**Try it:**
Go through the material line by line and tally those containing the string "were". Only the tally is wanted.

**Source data:**
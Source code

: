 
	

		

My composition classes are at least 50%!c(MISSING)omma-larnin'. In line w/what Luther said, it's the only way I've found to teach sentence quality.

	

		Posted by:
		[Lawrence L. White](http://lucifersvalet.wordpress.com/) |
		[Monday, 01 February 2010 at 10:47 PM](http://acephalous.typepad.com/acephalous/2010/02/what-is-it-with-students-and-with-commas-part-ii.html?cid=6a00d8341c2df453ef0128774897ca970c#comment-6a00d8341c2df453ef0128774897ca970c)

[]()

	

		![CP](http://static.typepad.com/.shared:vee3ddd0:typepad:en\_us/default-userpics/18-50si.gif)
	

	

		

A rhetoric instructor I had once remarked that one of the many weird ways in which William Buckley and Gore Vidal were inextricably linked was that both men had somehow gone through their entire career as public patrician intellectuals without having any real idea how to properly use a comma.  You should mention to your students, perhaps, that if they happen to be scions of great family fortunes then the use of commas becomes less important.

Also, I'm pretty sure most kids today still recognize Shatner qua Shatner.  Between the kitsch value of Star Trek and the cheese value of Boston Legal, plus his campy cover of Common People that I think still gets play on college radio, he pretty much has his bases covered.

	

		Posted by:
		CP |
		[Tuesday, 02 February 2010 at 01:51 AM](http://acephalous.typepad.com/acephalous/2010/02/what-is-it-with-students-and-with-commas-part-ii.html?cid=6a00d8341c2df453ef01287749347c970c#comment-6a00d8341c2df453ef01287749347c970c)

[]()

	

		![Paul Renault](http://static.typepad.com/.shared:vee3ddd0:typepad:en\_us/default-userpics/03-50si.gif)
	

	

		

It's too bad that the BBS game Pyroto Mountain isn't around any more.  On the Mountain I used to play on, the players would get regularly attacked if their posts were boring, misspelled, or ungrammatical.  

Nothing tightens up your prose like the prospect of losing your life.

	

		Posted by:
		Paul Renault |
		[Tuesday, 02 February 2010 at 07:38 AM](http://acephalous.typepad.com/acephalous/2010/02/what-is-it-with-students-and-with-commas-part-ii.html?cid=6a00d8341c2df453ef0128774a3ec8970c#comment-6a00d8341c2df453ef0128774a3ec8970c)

**Answer:**
2